Gambar : forshei.org
Zakat adalah salah satu rukun Islam yang memiliki peran penting dalam kehidupan umat Muslim. Zakat berasal dari kata zakaa yang berarti membersihkan, tumbuh, berkembang, dan meningkat. Zakat memiliki makna membersihkan harta, mempertumbuhkan dan mengembangkan harta, serta meningkatkan keimanan dan ketaqwaan seseorang kepada Allah SWT. Zakat juga merupakan salah satu bentuk ibadah dan kebaikan yang dapat membantu masyarakat yang membutuhkan.
Untuk mengelola zakat, telah dibentuk lembaga zakat yang bertujuan untuk mengumpulkan, mengelola, dan mendistribusikan zakat secara adil dan merata kepada yang berhak menerimanya. Lembaga zakat ini dapat berupa badan amil zakat (BAZ) maupun lembaga sosial yang dikelola oleh organisasi atau yayasan yang memiliki kewenangan untuk mengumpulkan dan mengelola zakat.
Pengelolaan zakat dalam lembaga zakat memiliki beberapa tahapan yang harus dilakukan dengan benar dan transparan. Pertama, lembaga zakat harus mengumpulkan zakat dari masyarakat yang akan disalurkan ke penerima zakat. Pengumpulan zakat harus dilakukan dengan cara yang benar, yaitu melalui mekanisme yang jelas, transparan, dan dapat dipertanggungjawabkan.
Kedua, lembaga zakat harus memastikan bahwa zakat yang dikumpulkan digunakan untuk tujuan yang benar dan sesuai dengan ketentuan dalam agama Islam.

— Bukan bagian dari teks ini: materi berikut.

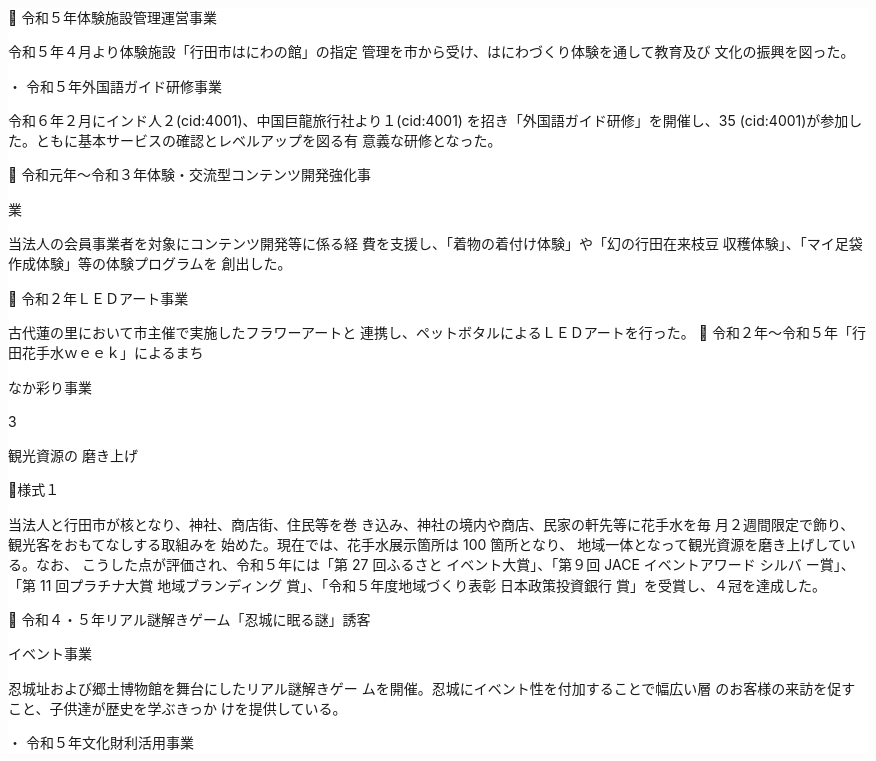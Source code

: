   令和５年体験施設管理運営事業

令和５年４月より体験施設「行田市はにわの館」の指定
管理を市から受け、はにわづくり体験を通して教育及び
文化の振興を図った。

・  令和５年外国語ガイド研修事業

令和６年２月にインド人２(cid:4001)、中国巨龍旅行社より１(cid:4001)
を招き「外国語ガイド研修」を開催し、35 (cid:4001)が参加し
た。ともに基本サービスの確認とレベルアップを図る有
意義な研修となった。

  令和元年～令和３年体験・交流型コンテンツ開発強化事

業

当法人の会員事業者を対象にコンテンツ開発等に係る経
費を支援し、「着物の着付け体験」や「幻の行田在来枝豆
収穫体験」、「マイ足袋作成体験」等の体験プログラムを
創出した。

  令和２年ＬＥＤアート事業

古代蓮の里において市主催で実施したフラワーアートと
連携し、ペットボタルによるＬＥＤアートを行った。
  令和２年～令和５年「行田花手水ｗｅｅｋ」によるまち

なか彩り事業

3

観光資源の
磨き上げ

様式１

当法人と行田市が核となり、神社、商店街、住民等を巻
き込み、神社の境内や商店、民家の軒先等に花手水を毎
月２週間限定で飾り、観光客をおもてなしする取組みを
始めた。現在では、花手水展示箇所は 100 箇所となり、
地域一体となって観光資源を磨き上げしている。なお、
こうした点が評価され、令和５年には「第 27 回ふるさと
イベント大賞」、「第９回 JACE イベントアワード  シルバ
ー賞」、「第 11 回プラチナ大賞  地域ブランディング
賞」、「令和５年度地域づくり表彰  日本政策投資銀行
賞」を受賞し、４冠を達成した。

  令和４・５年リアル謎解きゲーム「忍城に眠る謎」誘客

イベント事業

忍城址および郷土博物館を舞台にしたリアル謎解きゲー
ムを開催。忍城にイベント性を付加することで幅広い層
のお客様の来訪を促すこと、子供達が歴史を学ぶきっか
けを提供している。

・    令和５年文化財利活用事業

Dalam hal ini, lembaga zakat harus memastikan bahwa dana zakat tidak digunakan untuk kepentingan pribadi atau kepentingan organisasi.
Ketiga, lembaga zakat harus mendistribusikan zakat secara adil dan merata kepada penerima zakat yang memenuhi syarat. Dalam hal ini, lembaga zakat harus memiliki sistem yang transparan dan akuntabel dalam mendistribusikan zakat. Lembaga zakat juga harus melakukan verifikasi dan validasi terhadap penerima zakat agar dapat memastikan bahwa mereka memenuhi syarat sebagai penerima zakat.

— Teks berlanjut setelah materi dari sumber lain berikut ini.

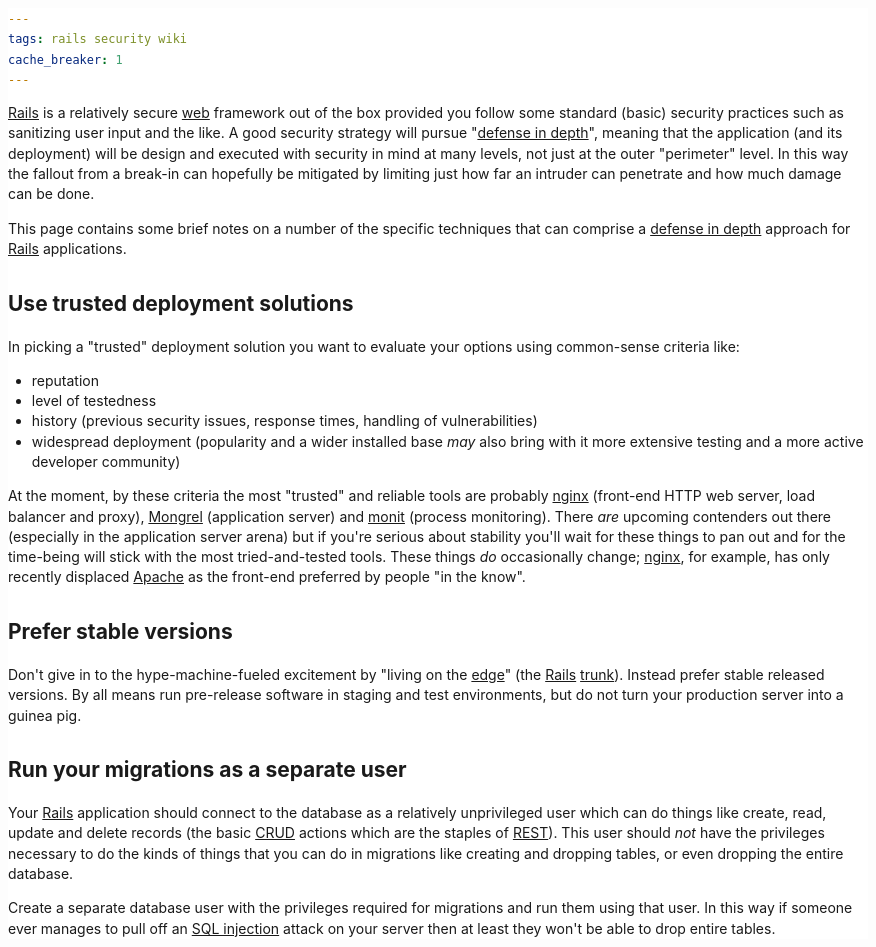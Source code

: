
```yaml
---
tags: rails security wiki
cache_breaker: 1
---
```


[Rails](/wiki/Rails) is a relatively secure [web](/wiki/web) framework out of the box provided you follow some standard (basic) security practices such as sanitizing user input and the like. A good security strategy will pursue "[defense in depth](/wiki/defense_in_depth)", meaning that the application (and its deployment) will be design and executed with security in mind at many levels, not just at the outer "perimeter" level. In this way the fallout from a break-in can hopefully be mitigated by limiting just how far an intruder can penetrate and how much damage can be done.

This page contains some brief notes on a number of the specific techniques that can comprise a [defense in depth](/wiki/defense_in_depth) approach for [Rails](/wiki/Rails) applications.

## Use trusted deployment solutions

In picking a "trusted" deployment solution you want to evaluate your options using common-sense criteria like:

-   reputation
-   level of testedness
-   history (previous security issues, response times, handling of vulnerabilities)
-   widespread deployment (popularity and a wider installed base _may_ also bring with it more extensive testing and a more active developer community)

At the moment, by these criteria the most "trusted" and reliable tools are probably [nginx](/wiki/nginx) (front-end HTTP web server, load balancer and proxy), [Mongrel](/wiki/Mongrel) (application server) and [monit](/wiki/monit) (process monitoring). There _are_ upcoming contenders out there (especially in the application server arena) but if you're serious about stability you'll wait for these things to pan out and for the time-being will stick with the most tried-and-tested tools. These things _do_ occasionally change; [nginx](/wiki/nginx), for example, has only recently displaced [Apache](/wiki/Apache) as the front-end preferred by people "in the know".

## Prefer stable versions

Don't give in to the hype-machine-fueled excitement by "living on the [edge](/wiki/edge)" (the [Rails](/wiki/Rails) [trunk](/wiki/trunk)). Instead prefer stable released versions. By all means run pre-release software in staging and test environments, but do not turn your production server into a guinea pig.

## Run your migrations as a separate user

Your [Rails](/wiki/Rails) application should connect to the database as a relatively unprivileged user which can do things like create, read, update and delete records (the basic [CRUD](/wiki/CRUD) actions which are the staples of [REST](/wiki/REST)). This user should _not_ have the privileges necessary to do the kinds of things that you can do in migrations like creating and dropping tables, or even dropping the entire database.

Create a separate database user with the privileges required for migrations and run them using that user. In this way if someone ever manages to pull off an [SQL injection](/wiki/SQL_injection) attack on your server then at least they won't be able to drop entire tables.
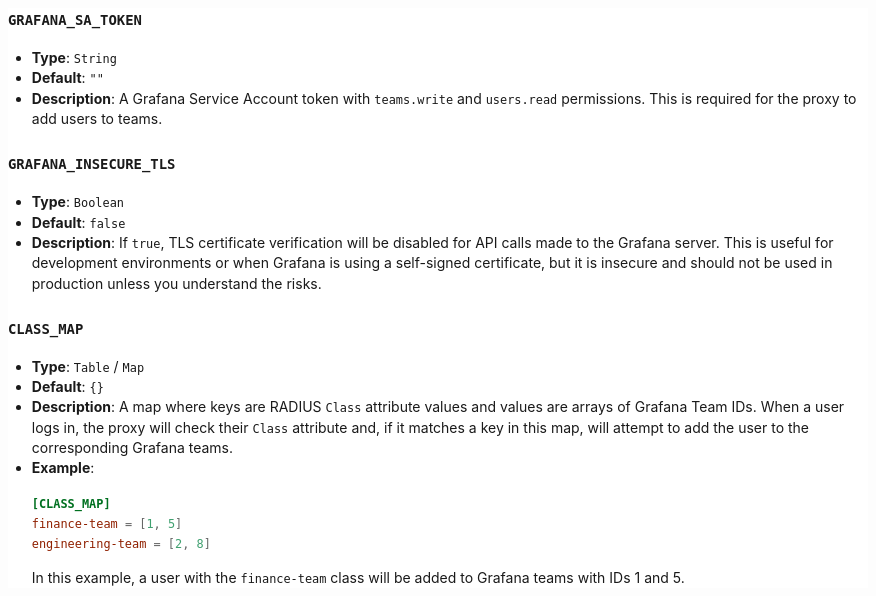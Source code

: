 ### `GRAFANA_SA_TOKEN`
-   **Type**: `String`
-   **Default**: `""`
-   **Description**: A Grafana Service Account token with `teams.write` and `users.read` permissions. This is required for the proxy to add users to teams.

### `GRAFANA_INSECURE_TLS`
-   **Type**: `Boolean`
-   **Default**: `false`
-   **Description**: If `true`, TLS certificate verification will be disabled for API calls made to the Grafana server. This is useful for development environments or when Grafana is using a self-signed certificate, but it is insecure and should not be used in production unless you understand the risks.

### `CLASS_MAP`
-   **Type**: `Table` / `Map`
-   **Default**: `{}`
-   **Description**: A map where keys are RADIUS `Class` attribute values and values are arrays of Grafana Team IDs. When a user logs in, the proxy will check their `Class` attribute and, if it matches a key in this map, will attempt to add the user to the corresponding Grafana teams.
-   **Example**:
    ```toml
    [CLASS_MAP]
    finance-team = [1, 5]
    engineering-team = [2, 8]
    ```
    In this example, a user with the `finance-team` class will be added to Grafana teams with IDs 1 and 5.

Keempat, lembaga zakat harus melakukan monitoring dan evaluasi terhadap program dan kegiatan yang dilakukan dengan menggunakan dana zakat. Monitoring dan evaluasi ini dilakukan untuk memastikan bahwa dana zakat digunakan secara efektif dan efisien sesuai dengan tujuan yang telah ditetapkan.

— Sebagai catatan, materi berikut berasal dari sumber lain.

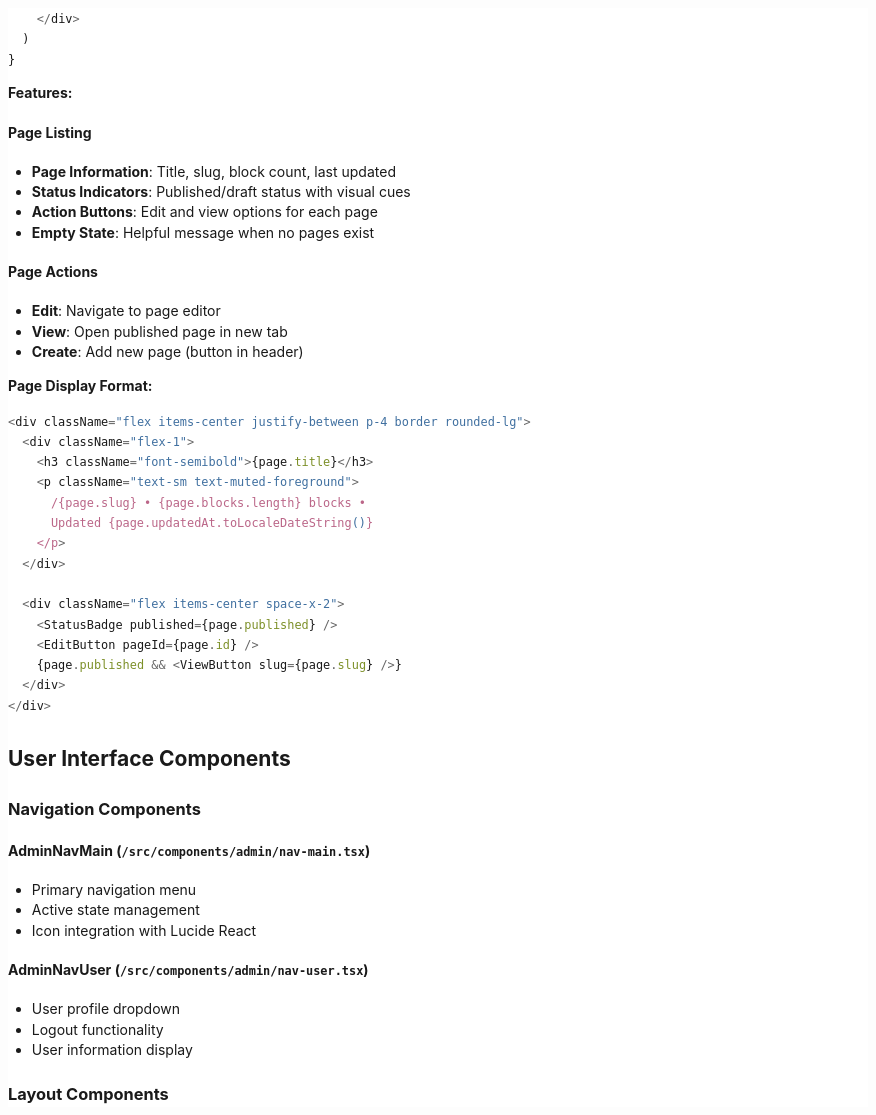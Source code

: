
 ```typescript
    </div>
  )
}
```

**Features:**

#### Page Listing
- **Page Information**: Title, slug, block count, last updated
- **Status Indicators**: Published/draft status with visual cues
- **Action Buttons**: Edit and view options for each page
- **Empty State**: Helpful message when no pages exist

#### Page Actions
- **Edit**: Navigate to page editor
- **View**: Open published page in new tab
- **Create**: Add new page (button in header)

**Page Display Format:**
```typescript
<div className="flex items-center justify-between p-4 border rounded-lg">
  <div className="flex-1">
    <h3 className="font-semibold">{page.title}</h3>
    <p className="text-sm text-muted-foreground">
      /{page.slug} • {page.blocks.length} blocks • 
      Updated {page.updatedAt.toLocaleDateString()}
    </p>
  </div>
  
  <div className="flex items-center space-x-2">
    <StatusBadge published={page.published} />
    <EditButton pageId={page.id} />
    {page.published && <ViewButton slug={page.slug} />}
  </div>
</div>
```

## User Interface Components

### Navigation Components

#### AdminNavMain (`/src/components/admin/nav-main.tsx`)
- Primary navigation menu
- Active state management
- Icon integration with Lucide React

#### AdminNavUser (`/src/components/admin/nav-user.tsx`)
- User profile dropdown
- Logout functionality
- User information display

### Layout Components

Dalam pengelolaan zakat, lembaga zakat juga harus memiliki sistem pengelolaan keuangan yang baik dan transparan. Lembaga zakat harus memiliki sistem akuntansi yang memadai untuk mengelola dana zakat dengan baik. Selain itu, lembaga zakat juga harus memiliki sistem pelaporan keuangan yang baik dan dapat dipertanggungjawabkan.
Dalam menjalankan fungsinya, lembaga zakat juga harus mengedukasi masyarakat tentang pentingnya zakat dan cara mengeluarkannya. Lembaga zakat juga harus melakukan kampanye dan sosialisasi tentang manfaat zakat dan bagaimana cara mengeluarkannya secara benar.
Dalam kesimpulannya, pengelolaan zakat dalam lembaga zakat harus dilakukan dengan benar dan transparan.